Remember the good old days of college?

Bonding with friends over late nights filled with coffee, work and stressful deadlines?

Wait… these things probably sound familiar…

There are many parallels between experiences in college and your current job. This is especially true with team bonding in your company, and team bonding in fraternities and sororities.

Here are three team building lessons learned from Greek life that you can apply to building stronger bonds today.

United as One

A sorority or fraternity has individual members, but is thought of as a whole. Each member contributes independently, but works together to function effectively.

A business is the same. Marketers need to develop a strategy to promote the product while others control the company’s financial situation. However, both groups need to work together to be successful. Otherwise, you may have overspending or not enough buzz to generate revenue.

Want your team to become closer?

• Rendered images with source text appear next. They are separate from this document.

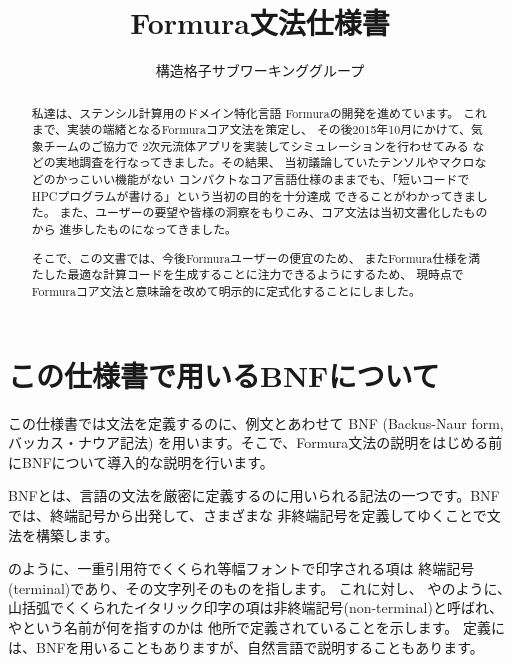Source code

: \documentclass{jsarticle}
\def\<#1>{\synt{#1}}
\begin{document}
\title{Formura文法仕様書}

\author{構造格子サブワーキンググループ}

\maketitle


\begin{abstract}
  私達は、ステンシル計算用のドメイン特化言語
  Formura\citep{latticesubwg2015formura}の開発を進めています。
  これまで、実装の端緒となるFormuraコア文法を策定し、
  その後2015年10月にかけて、気象チームのご協力で
  2次元流体アプリを実装してシミュレーションを行わせてみる
  などの実地調査を行なってきました。その結果、
  当初議論していたテンソルやマクロなどのかっこいい機能がない
  コンパクトなコア言語仕様のままでも、「短いコードでHPCプログラムが書ける」という当初の目的を十分達成
  できることがわかってきました。
  また、ユーザーの要望や皆様の洞察をもりこみ、コア文法は当初文書化したものから
  進歩したものになってきました。

  そこで、この文書では、今後Formuraユーザーの便宜のため、
  またFormura仕様を満たした最適な計算コードを生成することに注力できるようにするため、
  現時点でFormuraコア文法と意味論を改めて明示的に定式化することにしました。

\end{abstract}


\newpage

\tableofcontents


\newpage


\section{この仕様書で用いるBNFについて}

この仕様書では文法を定義するのに、例文とあわせて
BNF (Backus-Naur form,バッカス・ナウア記法) を用います。そこで、Formura文法の説明をはじめる前にBNFについて導入的な説明を行います。


BNFとは、言語の文法を厳密に定義するのに用いられる記法の一つです。BNFでは、終端記号から出発して、さまざまな
非終端記号を定義してゆくことで文法を構築します。

のように、一重引用符でくくられ等幅フォントで印字される項は
終端記号(terminal)であり、その文字列そのものを指します。
これに対し、
\<a>や\<b>のように、山括弧でくくられたイタリック印字の項は非終端記号(non-terminal)と呼ばれ、
\<a>や\<b>という名前が何を指すのかは
他所で定義されていることを示します。
定義には、BNFを用いることもありますが、自然言語で説明することもあります。
\end{document}
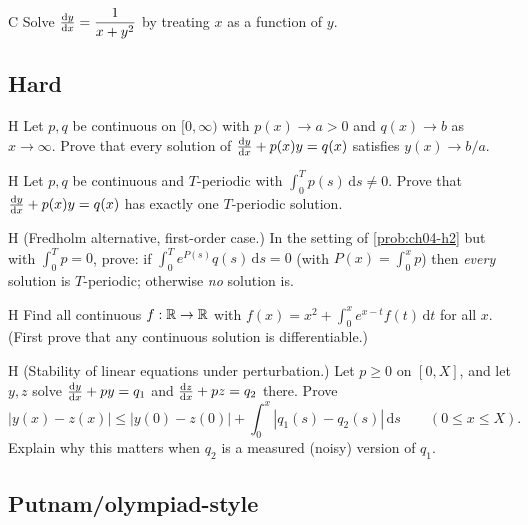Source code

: \begin{problem}{C}\label{prob:ch04-c8}
Solve $\der{y}{x} = \dfrac{1}{x + y^2}$ by treating $x$ as a function of $y$.
\end{problem}

\subsection*{Hard}

\begin{problem}{H}\label{prob:ch04-h1}
Let $p, q$ be continuous on $[0,\infty)$ with $p(x)\to a>0$ and $q(x)\to b$ as
$x\to\infty$. Prove that every solution of $\der{y}{x} + p(x)y = q(x)$ satisfies
$y(x)\to b/a$.
\end{problem}

\begin{problem}{H}\label{prob:ch04-h2}
Let $p,q$ be continuous and $T$-periodic with $\int_0^Tp(s)\,\mathrm{d}s\neq0$.
Prove that $\der{y}{x} + p(x)y = q(x)$ has exactly one $T$-periodic solution.
\end{problem}

\begin{problem}{H}\label{prob:ch04-h3}
(Fredholm alternative, first-order case.) In the setting of \cref{prob:ch04-h2}
but with $\int_0^Tp = 0$, prove: if
$\int_0^Te^{P(s)}q(s)\,\mathrm{d}s = 0$ (with $P(x) = \int_0^xp$) then
\emph{every} solution is $T$-periodic; otherwise \emph{no} solution is.
\end{problem}

\begin{problem}{H}\label{prob:ch04-h4}
Find all continuous $f:\R\to\R$ with
$\displaystyle f(x) = x^2 + \int_0^x e^{x-t}f(t)\,\mathrm{d}t$ for all $x$. (First
prove that any continuous solution is differentiable.)
\end{problem}

\begin{problem}{H}\label{prob:ch04-h5}
(Stability of linear equations under perturbation.) Let $p\ge 0$ on $[0,X]$,
and let $y, z$ solve $\der{y}{x} + py = q_1$ and $\der{z}{x} + pz = q_2$ there. Prove
\[
  |y(x) - z(x)|\le |y(0) - z(0)| + \int_0^x|q_1(s) - q_2(s)|\,\mathrm{d}s
  \qquad(0\le x\le X).
\]
Explain why this matters when $q_2$ is a measured (noisy) version of $q_1$.
\end{problem}

\subsection*{Putnam/olympiad-style}

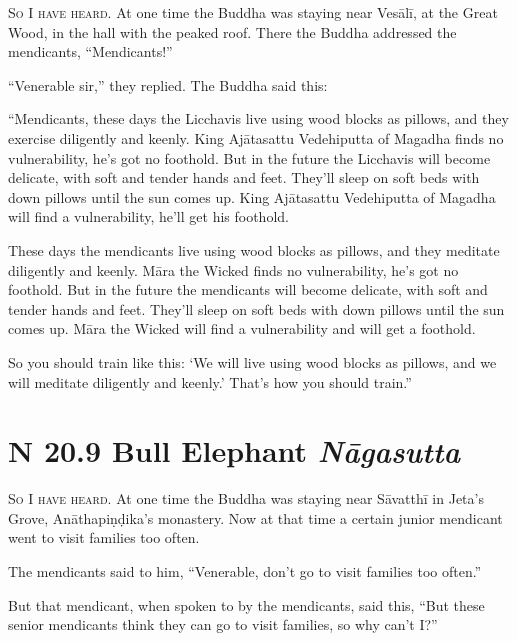 \documentclass[12pt,openany]{book}%
\newcommand*{\suttatitleacronym}[1]{\smaller[2]{#1}\vspace*{.3em}}
\newcommand*{\suttatitletranslation}[1]{\linebreak{#1}}
\newcommand*{\suttatitleroot}[1]{\linebreak\smaller[2]\itshape{#1}}
\newcommand*{\tocacronym}[1]{\hspace*{-3.3em}{#1}\quad}
\newcommand*{\toctranslation}[1]{#1}
\newcommand*{\tocroot}[1]{(\textit{#1})}
\newcommand*{\scevam}[1]{\textsc{#1}}
\begin{document}
\scevam{So I have heard. }At one time the Buddha was staying near \textsanskrit{Vesālī}, at the Great Wood, in the hall with the peaked roof. There the Buddha addressed the mendicants, “Mendicants!” 

“Venerable sir,” they replied. The Buddha said this: 

“Mendicants, these days the Licchavis live using wood blocks as pillows, and they exercise diligently and keenly. King \textsanskrit{Ajātasattu} Vedehiputta of Magadha finds no vulnerability, he’s got no foothold. But in the future the Licchavis will become delicate, with soft and tender hands and feet. They’ll sleep on soft beds with down pillows until the sun comes up. King \textsanskrit{Ajātasattu} Vedehiputta of Magadha will find a vulnerability, he’ll get his foothold. 

These days the mendicants live using wood blocks as pillows, and they meditate diligently and keenly. \textsanskrit{Māra} the Wicked finds no vulnerability, he's got no foothold. But in the future the mendicants will become delicate, with soft and tender hands and feet. They’ll sleep on soft beds with down pillows until the sun comes up. \textsanskrit{Māra} the Wicked will find a vulnerability and will get a foothold. 

So you should train like this: ‘We will live using wood blocks as pillows, and we will meditate diligently and keenly.’ That’s how you should train.” 

%
\section*{{\suttatitleacronym SN 20.9}{\suttatitletranslation A Bull Elephant }{\suttatitleroot Nāgasutta}}
\addcontentsline{toc}{section}{\tocacronym{SN 20.9} \toctranslation{A Bull Elephant } \tocroot{Nāgasutta}}

\scevam{So I have heard. }At one time the Buddha was staying near \textsanskrit{Sāvatthī} in Jeta’s Grove, \textsanskrit{Anāthapiṇḍika}’s monastery. Now at that time a certain junior mendicant went to visit families too often. 

The mendicants said to him, “Venerable, don’t go to visit families too often.” 

But that mendicant, when spoken to by the mendicants, said this, “But these senior mendicants think they can go to visit families, so why can’t I?” 
\end{document}
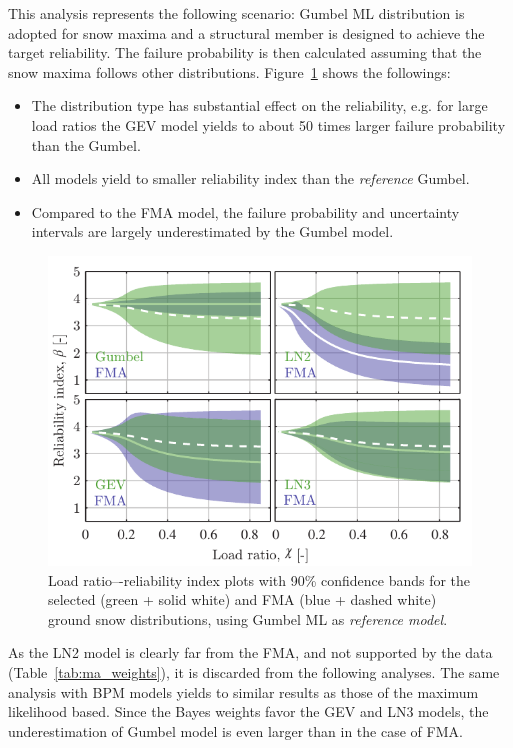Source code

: This analysis represents the following scenario: Gumbel ML distribution is adopted for snow maxima and a structural member is designed to achieve the target reliability. The failure probability is then calculated assuming that the snow maxima follows other distributions. Figure~\ref{fig:beta_khi_fma_2x2} shows the followings:
\begin{itemize}
	\item The distribution type has substantial effect on the reliability, e.g. for large load ratios the GEV model yields to about 50 times larger failure probability than the Gumbel.
	\item All models yield to smaller reliability index than the \textit{reference} Gumbel.
	\item Compared to the FMA model, the failure probability and uncertainty intervals are largely underestimated by the Gumbel model.
\end{itemize}

\begin{figure}[htbp!]
	\centering    
	\includegraphics[]{khi_beta_2x2_FMA_ID2546_CI09.pdf}
	\caption{Load ratio–-reliability index plots with 90\% confidence bands for the selected (green + solid white) and FMA (blue + dashed white) ground snow distributions, using Gumbel ML as \textit{reference model}.}
	\label{fig:beta_khi_fma_2x2}
\end{figure}

As the LN2 model is clearly far from the FMA, and not supported by the data (Table~\ref{tab:ma_weights}), it is discarded from the following analyses. The same analysis with BPM models yields to similar results as those of the maximum likelihood based. Since the Bayes weights favor the GEV and LN3 models, the underestimation of Gumbel model is even larger than in the case of FMA.

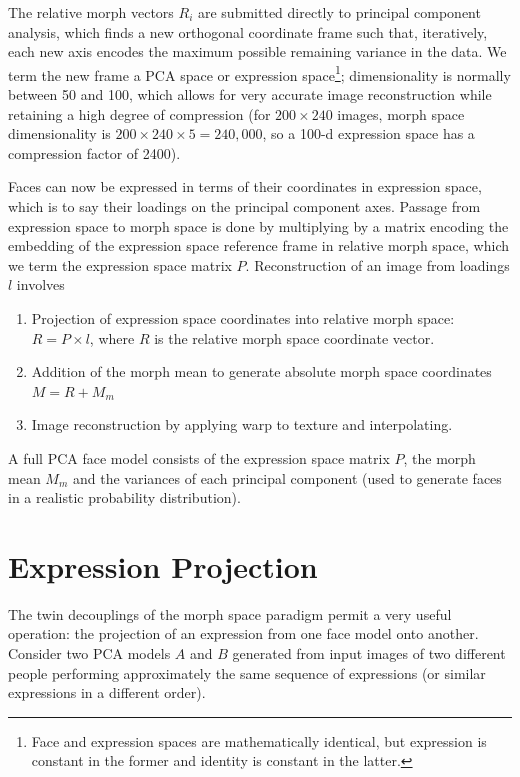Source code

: \documentclass[runningheads]{llncs}
\begin{document}
The relative morph vectors $R_i$ are submitted directly to principal component analysis, which finds a new orthogonal coordinate frame such that, iteratively, each new axis encodes the maximum possible remaining variance in the data. We term the new frame a PCA space or expression space\footnote{Face and expression spaces are mathematically identical, but expression is constant in the former and identity is constant in the latter.}; dimensionality is normally between 50 and 100, which allows for very accurate image reconstruction while retaining a high degree of compression (for $200 \times 240$ images, morph space dimensionality is $200 \times 240 \times 5 = 240,000$, so a 100-d expression space has a compression factor of 2400).

Faces can now be expressed in terms of their coordinates in expression space, which is to say their loadings on the principal component axes. Passage from expression space to morph space is done by multiplying by a matrix encoding the embedding of the expression space reference frame in relative morph space, which we term the expression space matrix $P$. Reconstruction of an image from loadings $l$ involves

\begin{enumerate}
\item	Projection of expression space coordinates into relative morph space: $R = P \times l$, where $R$ is the relative morph space coordinate vector.
\item	Addition of the morph mean to generate absolute morph space coordinates $M = R + M_m$
\item	Image reconstruction by applying warp to texture and interpolating.
\end{enumerate}

A full PCA face model consists of the expression space matrix $P$, the morph mean $M_m$ and the variances of each principal component (used to generate faces in a realistic probability distribution).



\section{Expression Projection}

The twin decouplings of the morph space paradigm permit a very useful operation: the projection of an expression from one face model onto another. Consider two PCA models $A$ and $B$ generated from input images of two different people performing approximately the same sequence of expressions (or similar expressions in a different order).
\end{document}
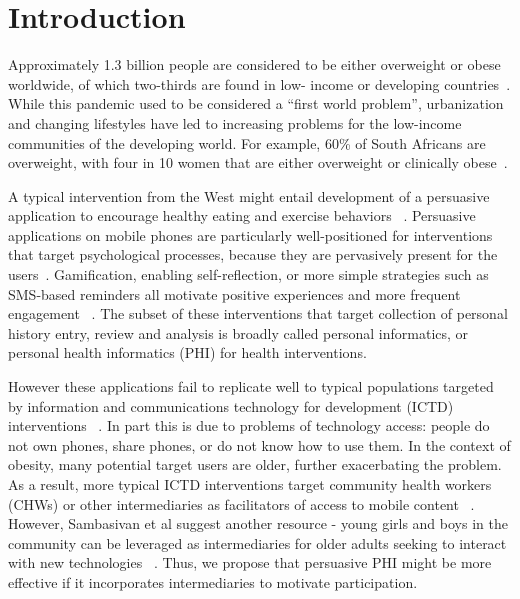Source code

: \documentclass{sig-alternate}
\begin{document}
%
%

%
%
\printccsdesc



\section{Introduction} Approximately 1.3 billion people are considered to be
either overweight or obese worldwide, of which two-thirds are found in low-
income or developing countries~\cite{Steyn2006}. While this pandemic used to
be considered a ``first world problem'', urbanization and changing lifestyles
have led to increasing problems for the low-income communities of the
developing world. For example, 60\% of South Africans are overweight, with
four in 10 women that are either overweight or clinically
obese~\cite{ng:global}.

A typical intervention from the West might entail development of a persuasive
application to encourage healthy eating and exercise behaviors
~\cite{arsand:mobile,hamari2014persuasive}. Persuasive applications on mobile
phones are particularly well-positioned for interventions that target
psychological processes, because they are pervasively present for the users~\cite{hsu2014persuasive}. Gamification, enabling self-reflection, or more
simple strategies such as SMS-based reminders all motivate positive
experiences and more frequent engagement
~\cite{cole2010text,hamari2014persuasive}. The subset of these interventions
that target collection of personal history entry, review and analysis is
broadly called personal informatics, or personal health informatics (PHI) for
health interventions.

However these applications fail to replicate well to typical populations
targeted by information and communications technology for development (ICTD)
interventions ~\cite{kaplan2006can}. In part this is due to problems of
technology access: people do not own phones, share phones, or do not know how
to use them.  In the context of obesity, many potential target users are
older, further exacerbating the problem. As a result, more typical ICTD
interventions target community health workers (CHWs) or other intermediaries
as facilitators of access to mobile content
~\cite{ramachandran2010mobile,ramachandran2010research,molapo2013software}.
However, Sambasivan et al suggest another resource - young girls and boys in
the community can be leveraged as intermediaries for older adults seeking to
interact with new technologies ~\cite{sambasivan2010}. Thus, we propose that
persuasive PHI might be more effective if it incorporates intermediaries to
motivate participation.
\end{document}
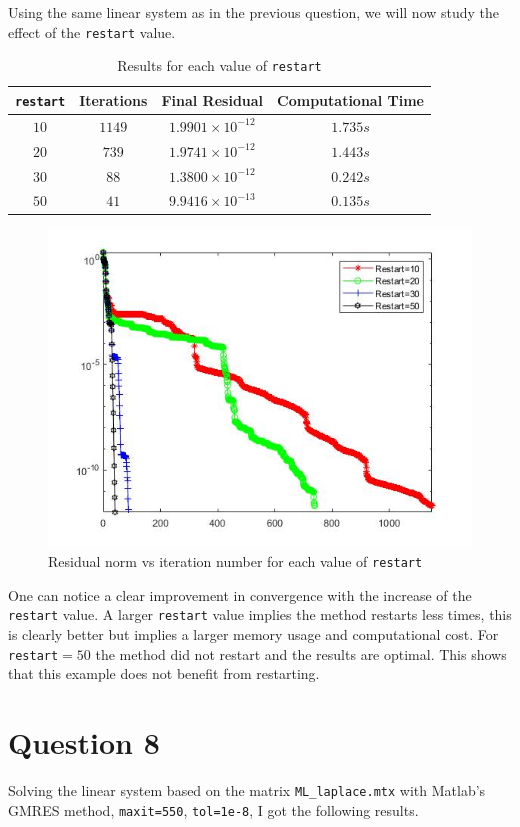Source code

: \documentclass[a4paper, 11pt]{article}
\begin{document}
			Using the same linear system as in the previous question, we will now study the effect of the \texttt{restart} value.
			\begin{table}[H]
				\centering
				\begin{tabular}{c|c|c|c}
					\texttt{\textbf{restart}} &  \textbf{Iterations} 	& \textbf{Final Residual} 		& \textbf{Computational Time} 	\\ \hline
					$ 10 $			& 			$1149$ 		& $ 1.9901 \times 10^{-12} $ 	& $ 1.735 s $	\\ \hline	
					$ 20 $			& 			$739$		& $ 1.9741 \times 10^{-12} $	& $ 1.443 s $	\\ \hline
					$ 30 $			& 			$88$ 		& $ 1.3800 \times 10^{-12} $ 	& $ 0.242 s $	\\ \hline	
					$ 50 $			& 			$41$		& $ 9.9416 \times 10^{-13} $	& $ 0.135 s $	\\
				\end{tabular}
				\caption{Results for each value of \texttt{restart}}
				\label{table:ex7}
			\end{table}
			
			\begin{figure}[H]
				\centering
				\includegraphics[width=.6\linewidth]{ex7.jpg}
				\caption{Residual norm vs iteration number for each value of \texttt{restart}}
				\label{fig:ex7}
			\end{figure}
			
			One can notice a clear improvement in convergence with the increase of the \texttt{restart} value.
			A larger \texttt{restart} value implies the method restarts less times, this is clearly better but implies a larger memory usage and computational cost.
			For \texttt{restart}$ = 50 $ the method did not restart and the results are optimal.
			This shows that this example does not benefit from restarting.
		
		\section*{Question 8}
			Solving the linear system based on the matrix \texttt{ML\_laplace.mtx} with Matlab's GMRES method, \texttt{maxit=550}, \texttt{tol=1e-8}, I got the following results.
			
\end{document}
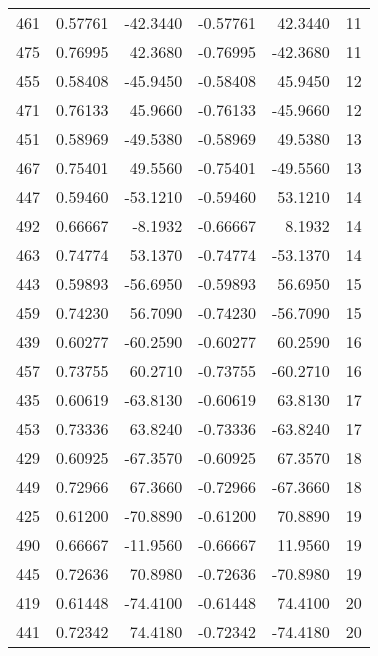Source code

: \begin{tabular}{rrrrrr}
 461 &  0.57761 & -42.3440 &    -0.57761 &     42.3440 &  11 \\
 475 &  0.76995 &  42.3680 &    -0.76995 &    -42.3680 &  11 \\
 455 &  0.58408 & -45.9450 &    -0.58408 &     45.9450 &  12 \\
 471 &  0.76133 &  45.9660 &    -0.76133 &    -45.9660 &  12 \\
 451 &  0.58969 & -49.5380 &    -0.58969 &     49.5380 &  13 \\
 467 &  0.75401 &  49.5560 &    -0.75401 &    -49.5560 &  13 \\
 447 &  0.59460 & -53.1210 &    -0.59460 &     53.1210 &  14 \\
 492 &  0.66667 &  -8.1932 &    -0.66667 &      8.1932 &  14 \\
 463 &  0.74774 &  53.1370 &    -0.74774 &    -53.1370 &  14 \\
 443 &  0.59893 & -56.6950 &    -0.59893 &     56.6950 &  15 \\
 459 &  0.74230 &  56.7090 &    -0.74230 &    -56.7090 &  15 \\
 439 &  0.60277 & -60.2590 &    -0.60277 &     60.2590 &  16 \\
 457 &  0.73755 &  60.2710 &    -0.73755 &    -60.2710 &  16 \\
 435 &  0.60619 & -63.8130 &    -0.60619 &     63.8130 &  17 \\
 453 &  0.73336 &  63.8240 &    -0.73336 &    -63.8240 &  17 \\
 429 &  0.60925 & -67.3570 &    -0.60925 &     67.3570 &  18 \\
 449 &  0.72966 &  67.3660 &    -0.72966 &    -67.3660 &  18 \\
 425 &  0.61200 & -70.8890 &    -0.61200 &     70.8890 &  19 \\
 490 &  0.66667 & -11.9560 &    -0.66667 &     11.9560 &  19 \\
 445 &  0.72636 &  70.8980 &    -0.72636 &    -70.8980 &  19 \\
 419 &  0.61448 & -74.4100 &    -0.61448 &     74.4100 &  20 \\
 441 &  0.72342 &  74.4180 &    -0.72342 &    -74.4180 &  20 \\
\bottomrule
\end{tabular}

Check out over 95 TeamBonding programs that can make sure that your company takes its first step in becoming united.

The Busy Syndrome

In college, everyone seems to have something to do: writing papers, meeting with professors, or midterms to study for. In a business, everyone has his or her own individual to-do list as well.

No one seems to have time for team bonding, and why should they? Well, in order to have a successful company, that success needs to originate from a productive environment.

One way fraternities and sororities accomplish a productive environment is to offer positive incentives for people who participate in team bonding activities. For example, a piece of jewelry is given to the sorority member who goes to the most team bonding events. Team bonding = more collaboration and creativity, which generates productivity.

Another strategy is to make bonding activities fun! An example for sororities is to have a Pinterest night, where the members come together and craft various projects.

team building lessons

This team building lesson could be applied to your business in a variety of ways.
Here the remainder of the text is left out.